Prep 1 hr 15 mins
Cook 35 mins
It actually looks like a pie when its finished. We would have this in Germany every fall with new wine, it was so good.
- 2 cups onions, coarsely chopped (3 large)
- 2 tablespoons butter (1/4 stick)
- 1 teaspoon salt
- 1⁄4 teaspoon black pepper
- 1⁄4 teaspoon dried marjoram
- 2 cups all-purpose flour
- 1⁄4 cup cornstarch
- 4 teaspoons baking powder
- 5 tablespoons vegetable shortening
- 3⁄4-1 cup milk
- 1 egg, well beaten
- 3⁄4 cup sour cream
- 2 teaspoons poppy seeds
- 1⁄4 teaspoon paprika
- In medium skillet, saute the onions in butter over low heat until they just begin to brown, about 15 minutes.
- Season with 1/4 tsp of the salt, the marjoram and the pepper.
- Set aside to cool.
- Preheat oven to 450°F.
- In a food processor bowl place flour, cornstarch, baking powder, and the remaining salt; mix.
- Add the shortening and process just until it is the texture of soft crumbs.
- Add the milk and mix quickly to form a soft dough.
- Oil a 10 inch round cake pan and lightly use your fingers to spread the dough out evenly.
- Spread the cooked onion over the top.
- Beat the egg and sour cream together.
- Spoon the mixture over the onion, and spread it out to the very edge of the pan.

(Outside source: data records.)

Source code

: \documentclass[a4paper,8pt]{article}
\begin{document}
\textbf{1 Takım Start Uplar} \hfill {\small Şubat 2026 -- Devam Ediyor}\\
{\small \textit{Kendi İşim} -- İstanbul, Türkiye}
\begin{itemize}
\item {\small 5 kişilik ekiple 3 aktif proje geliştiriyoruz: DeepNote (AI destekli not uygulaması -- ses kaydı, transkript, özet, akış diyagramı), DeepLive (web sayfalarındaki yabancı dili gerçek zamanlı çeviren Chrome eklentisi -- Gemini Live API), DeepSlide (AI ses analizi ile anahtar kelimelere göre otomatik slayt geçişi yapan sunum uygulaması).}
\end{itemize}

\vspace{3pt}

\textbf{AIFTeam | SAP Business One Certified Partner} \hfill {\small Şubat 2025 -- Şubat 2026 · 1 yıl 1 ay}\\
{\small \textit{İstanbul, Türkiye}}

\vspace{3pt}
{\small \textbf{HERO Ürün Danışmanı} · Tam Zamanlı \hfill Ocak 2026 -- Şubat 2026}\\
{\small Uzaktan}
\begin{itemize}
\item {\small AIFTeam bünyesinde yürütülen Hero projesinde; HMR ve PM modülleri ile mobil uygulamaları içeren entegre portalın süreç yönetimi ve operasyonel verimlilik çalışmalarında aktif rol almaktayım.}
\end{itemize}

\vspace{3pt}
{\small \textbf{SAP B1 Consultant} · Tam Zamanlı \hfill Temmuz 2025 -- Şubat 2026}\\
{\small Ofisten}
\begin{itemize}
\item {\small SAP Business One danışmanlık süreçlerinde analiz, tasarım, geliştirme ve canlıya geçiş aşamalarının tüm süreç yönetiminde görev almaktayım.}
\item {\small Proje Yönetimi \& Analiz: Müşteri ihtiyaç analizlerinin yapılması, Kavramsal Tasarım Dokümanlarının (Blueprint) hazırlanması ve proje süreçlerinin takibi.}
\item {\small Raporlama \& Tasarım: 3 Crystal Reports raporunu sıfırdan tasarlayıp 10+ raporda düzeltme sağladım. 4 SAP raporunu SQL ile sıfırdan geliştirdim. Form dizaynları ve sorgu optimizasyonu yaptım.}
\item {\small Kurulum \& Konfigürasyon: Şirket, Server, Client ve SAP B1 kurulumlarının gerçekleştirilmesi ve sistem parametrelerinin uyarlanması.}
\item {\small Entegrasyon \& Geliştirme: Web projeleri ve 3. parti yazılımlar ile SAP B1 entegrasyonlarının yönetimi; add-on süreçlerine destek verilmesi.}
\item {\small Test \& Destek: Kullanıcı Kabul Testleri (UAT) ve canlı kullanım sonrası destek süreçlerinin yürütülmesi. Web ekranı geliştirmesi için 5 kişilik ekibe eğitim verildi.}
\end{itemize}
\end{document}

- Sprinkle lightly with poppy seeds and paprika.
- Bake for 20 minutes.
- Let cool slightly, then cut into wedges.
Made this as an appetizer for our Dinner Club's German Night - it was a huge hit. Made about 20-24 appetizer size pieces. I made it in a 10" springform pan and used 3 different kinds of onion (2.5 c cooking, 1 c red, .25 c green), totalling about 3.5-4 cups. When I make it again I will only make about .75 of the dough recipe as I found it a bit thick. This dough would also be excellent as a base for strawberry shortcake although I wouldn't add the additional salt.